Eis o nosso panorama: todos estes pilotos dão cartas no automobilismo internacional. O puro talento, a persistência, a construção de projetos sólidos e consistentes resultam nisto que andamos a ver. Nunca tantos foram lá para fora e conseguiram tão bons resultados. A temporada de 2011 promete ser a mais inesquecivel do automobilismo português.

Mas... eis algumas ironias. Primeiro que tudo, Portugal não está no calendário da Formula 1. Temos uma excelente pista do qual não está no calendário porque não se paga as exigências absolutamente chulistas de Bernie Ecclestone. Aliás, pelo que se ouve por estes dias, correremos o risco de não ter corridas na Europa porque eles não pagam mais as crescentes somas de dinheiro que ele exige. O balão do modelo ecclestoniano de organização está prestes a rebentar, é um fato. Portanto, até tem vantagens a exclusão de Portugal deste calendário da Formula 1.

Segunda ironia: não tem grandes campeonatos nacionais de pista sem ser o campeonato português de GT's. Os demais pilotos portugueses têm a Espanha ao lado e muitas vezes são superiores aos locais. O campeonato nacional de ralis, que vai começar este fim de semana, é modesto, e ainda por cima, este ano ficou privado dos carros S2000. É estranho, não é? Mas em compensação, o Rali de Portugal está no calendário do WRC - é um dos clássicos - e os Ralis dos Açores e da Madeira fazem parte do IRC. Aliás, Portugal é o único pais que tem dois ralis nesse calendário, fruto das boas organizações locais e dos apoios dos governos regionais.

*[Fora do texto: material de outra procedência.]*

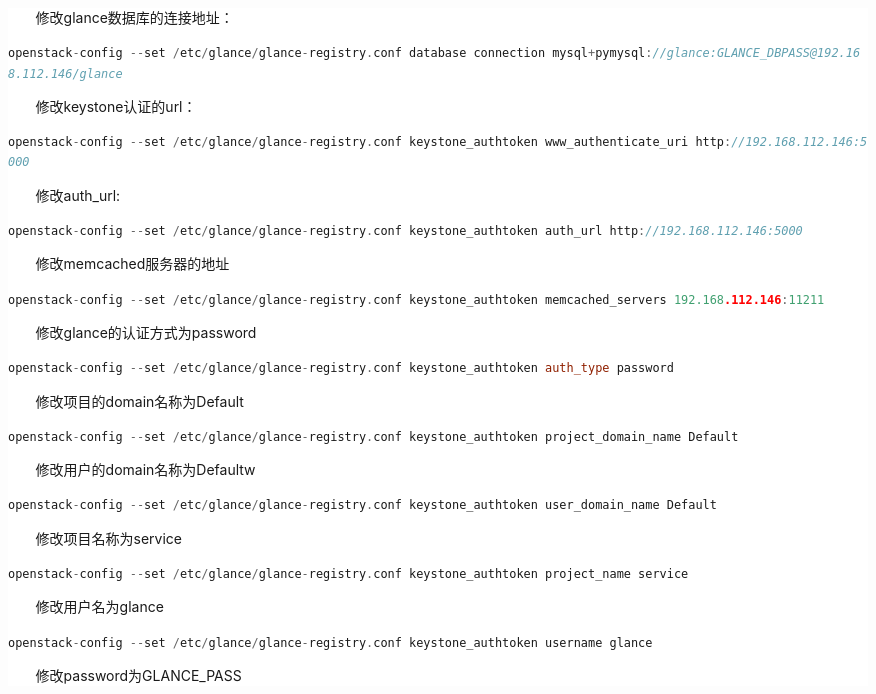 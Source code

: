 &nbsp;  &nbsp;  &nbsp;  &nbsp;修改glance数据库的连接地址：

```cpp
openstack-config --set /etc/glance/glance-registry.conf database connection mysql+pymysql://glance:GLANCE_DBPASS@192.168.112.146/glance 
```

&nbsp;  &nbsp;  &nbsp;  &nbsp;修改keystone认证的url：

```cpp
openstack-config --set /etc/glance/glance-registry.conf keystone_authtoken www_authenticate_uri http://192.168.112.146:5000 
```

&nbsp;  &nbsp;  &nbsp;  &nbsp;修改auth_url:

```cpp
openstack-config --set /etc/glance/glance-registry.conf keystone_authtoken auth_url http://192.168.112.146:5000 
```

&nbsp;  &nbsp;  &nbsp;  &nbsp;修改memcached服务器的地址

```cpp
openstack-config --set /etc/glance/glance-registry.conf keystone_authtoken memcached_servers 192.168.112.146:11211 
```

&nbsp;  &nbsp;  &nbsp;  &nbsp;修改glance的认证方式为password

```cpp
openstack-config --set /etc/glance/glance-registry.conf keystone_authtoken auth_type password 
```

&nbsp;  &nbsp;  &nbsp;  &nbsp;修改项目的domain名称为Default

```cpp
openstack-config --set /etc/glance/glance-registry.conf keystone_authtoken project_domain_name Default
```

 

&nbsp;  &nbsp;  &nbsp;  &nbsp;修改用户的domain名称为Defaultw

```cpp
openstack-config --set /etc/glance/glance-registry.conf keystone_authtoken user_domain_name Default 
```

&nbsp;  &nbsp;  &nbsp;  &nbsp;修改项目名称为service

```cpp
openstack-config --set /etc/glance/glance-registry.conf keystone_authtoken project_name service 
```

&nbsp;  &nbsp;  &nbsp;  &nbsp;修改用户名为glance

```cpp
openstack-config --set /etc/glance/glance-registry.conf keystone_authtoken username glance 
```

&nbsp;  &nbsp;  &nbsp;  &nbsp;修改password为GLANCE_PASS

Mas é o automobilismo que temos, no tempo em que vivemos. Vai estragar este fluxo de pilotos no futuro? Não sei responder a essa pergunta, até porque sei que, enquanto existirem alternativas baratas, os pilotos locais aproveitarão. Mas a FPAK (Federação Portuguesa de Automobilismo e Karting) não pode estar parada, quieta, congelada. Esta direção deveria pensar em fazer as coisas de forma a continuar a formar pilotos e a organizar melhor os campeonatos. Para haver muitos que contestem as politicas do senhor Luiz Pinto de Freitas, é porque há algo de podre no nosso automoiblismo.

Há quem fale melhor do que eu, mas creio que, em termos de pista, a falta de um campeonato nosso em termos de formação ou o aproveitamento de sinergias com a Espanha para fazer um Ibérico, poderiam melhorar, e muito, a atual situação das coisas. E continuarmos a ver mais talentos para correr, ir para o estrangeiro e continuar a levar o nosso nome para os quatro cantos do mundo.